Na vida real, Rodney Alcala foi condenado por sete assassinatos, mas há suspeitas de que ele tenha matado mais de cem (com predileção, é claro, por jovens mulheres). Kendrick, no entanto, não se interessa pelo sensacionalismo do true crime, mas no sistema que possibilitou com que o psicopata se sentisse à vontade para mostrar o rosto em rede nacional.

Sob uma perspectiva feminina, o filme parece todo guiado por uma famosa citação da autora Margaret Atwood: “Homens têm medo que as mulheres riam deles. Mulheres têm medo que os homens as matem.” E, assim, as personagens caminham numa infinita corda bamba – qualquer movimento em falso, uma palavra ou um gesto desagradável, pode resultar em morte.

Em “A Garota da Vez”, contudo, o assassino não é o único vilão. Há produtores que objetificam atrizes e até policiais que menosprezam denúncias importantes. Na verdade, todas as mulheres que Rodney conhece já haviam sido vitimizadas por algum homem (por um cara que desapareceu assim que a namorada ficou grávida, ou por um pai ausente).

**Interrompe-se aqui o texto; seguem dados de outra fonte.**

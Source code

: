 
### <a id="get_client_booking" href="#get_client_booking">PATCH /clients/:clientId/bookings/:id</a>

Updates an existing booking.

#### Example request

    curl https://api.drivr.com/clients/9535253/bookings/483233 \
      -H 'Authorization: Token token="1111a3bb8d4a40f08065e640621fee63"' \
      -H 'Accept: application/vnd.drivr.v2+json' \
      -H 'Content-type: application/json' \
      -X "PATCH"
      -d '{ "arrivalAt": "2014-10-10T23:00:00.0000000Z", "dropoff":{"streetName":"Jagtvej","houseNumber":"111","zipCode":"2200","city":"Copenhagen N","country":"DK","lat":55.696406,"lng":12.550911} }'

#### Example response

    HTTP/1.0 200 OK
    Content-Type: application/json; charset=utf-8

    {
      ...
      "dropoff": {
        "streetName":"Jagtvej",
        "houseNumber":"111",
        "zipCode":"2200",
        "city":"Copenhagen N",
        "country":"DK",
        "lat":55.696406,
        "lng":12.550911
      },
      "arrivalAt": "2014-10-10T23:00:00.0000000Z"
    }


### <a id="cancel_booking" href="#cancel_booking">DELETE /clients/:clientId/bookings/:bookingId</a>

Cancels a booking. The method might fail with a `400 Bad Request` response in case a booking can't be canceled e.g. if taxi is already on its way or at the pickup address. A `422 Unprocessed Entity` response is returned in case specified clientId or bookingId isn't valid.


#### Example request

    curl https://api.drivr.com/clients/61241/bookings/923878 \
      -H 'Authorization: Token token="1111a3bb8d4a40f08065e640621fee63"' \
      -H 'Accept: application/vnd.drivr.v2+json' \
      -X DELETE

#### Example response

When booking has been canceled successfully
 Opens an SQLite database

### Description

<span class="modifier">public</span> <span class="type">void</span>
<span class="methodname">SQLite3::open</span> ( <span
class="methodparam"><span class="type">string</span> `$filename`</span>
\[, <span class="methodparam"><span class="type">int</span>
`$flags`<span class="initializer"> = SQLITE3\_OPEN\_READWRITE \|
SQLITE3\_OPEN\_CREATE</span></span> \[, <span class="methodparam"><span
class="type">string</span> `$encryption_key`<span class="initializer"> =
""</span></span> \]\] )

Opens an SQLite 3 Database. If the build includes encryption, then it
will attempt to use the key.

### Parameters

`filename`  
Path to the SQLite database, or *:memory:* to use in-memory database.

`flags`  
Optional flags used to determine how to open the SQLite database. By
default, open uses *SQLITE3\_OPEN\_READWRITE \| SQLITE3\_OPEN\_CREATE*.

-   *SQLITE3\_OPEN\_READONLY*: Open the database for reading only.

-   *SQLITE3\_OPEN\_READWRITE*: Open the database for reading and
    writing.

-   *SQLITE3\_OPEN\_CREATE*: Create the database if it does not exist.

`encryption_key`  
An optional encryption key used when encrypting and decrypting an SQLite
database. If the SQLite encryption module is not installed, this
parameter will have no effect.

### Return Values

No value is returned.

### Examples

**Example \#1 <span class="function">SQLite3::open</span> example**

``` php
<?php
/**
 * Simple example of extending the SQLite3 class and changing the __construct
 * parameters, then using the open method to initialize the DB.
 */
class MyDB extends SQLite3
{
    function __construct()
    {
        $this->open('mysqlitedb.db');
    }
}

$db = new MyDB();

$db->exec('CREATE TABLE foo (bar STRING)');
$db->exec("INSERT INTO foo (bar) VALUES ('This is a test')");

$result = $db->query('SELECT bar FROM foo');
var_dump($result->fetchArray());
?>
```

Em mundo dominado pelos homens, e com a ameaça constante de violência física, ser mulher é um inferno. Enquanto eles circulam por aí despreocupados, falando tudo o que dá na telha sem qualquer tipo de filtro ou represália, nós vivemos em estado de hipervigilância, medindo as próprias palavras para prevenir ou remediar qualquer tipo de insatisfação.

Por uma questão de sobrevivência, fazemos dúzias de pequenas concessões todos os dias, nos tornamos menores e mais silenciosas. E mesmo com todo esse esforço, até os homens em que mais confiamos podem optar por defender um desconhecido, em vez de acreditar no que temos a dizer. Pois este é o pacto da masculinidade, “bros before hoes”.

É por isto que, apesar da edição confusa, que vai e volta no tempo para retratar algumas das vítimas de Alcala, que considero “A Garota da Vez” uma boa estreia. Ainda que apareçam brevemente, as personagens parecem ter vida interior e a direção nem sempre opta pelo caminho mais convencional. Não parece uma produção feita para o streaming.

Num gênero em que a mulher nem sempre tem voz, Kendrick oferece um ponto de vista importante. No true crime, é comum nos lembrarmos dos serial killers, de Jack Estripador, Zodíaco e Ted Bundy, mas é raro retratarmos as mulheres como algo além de um corpo sem vida, só mais um quebra-cabeças para os detetives profissionais e amadores.

É sabido que as mulheres são as que mais consomem true crime – numa tentativa de lidar com os próprios traumas ou como um mecanismo de enfrentamento, uma forma de lidar com a violência de gênero em plena segurança. E precisamos de mais filmes e séries feitos por mulheres, para mulheres, sobre mulheres.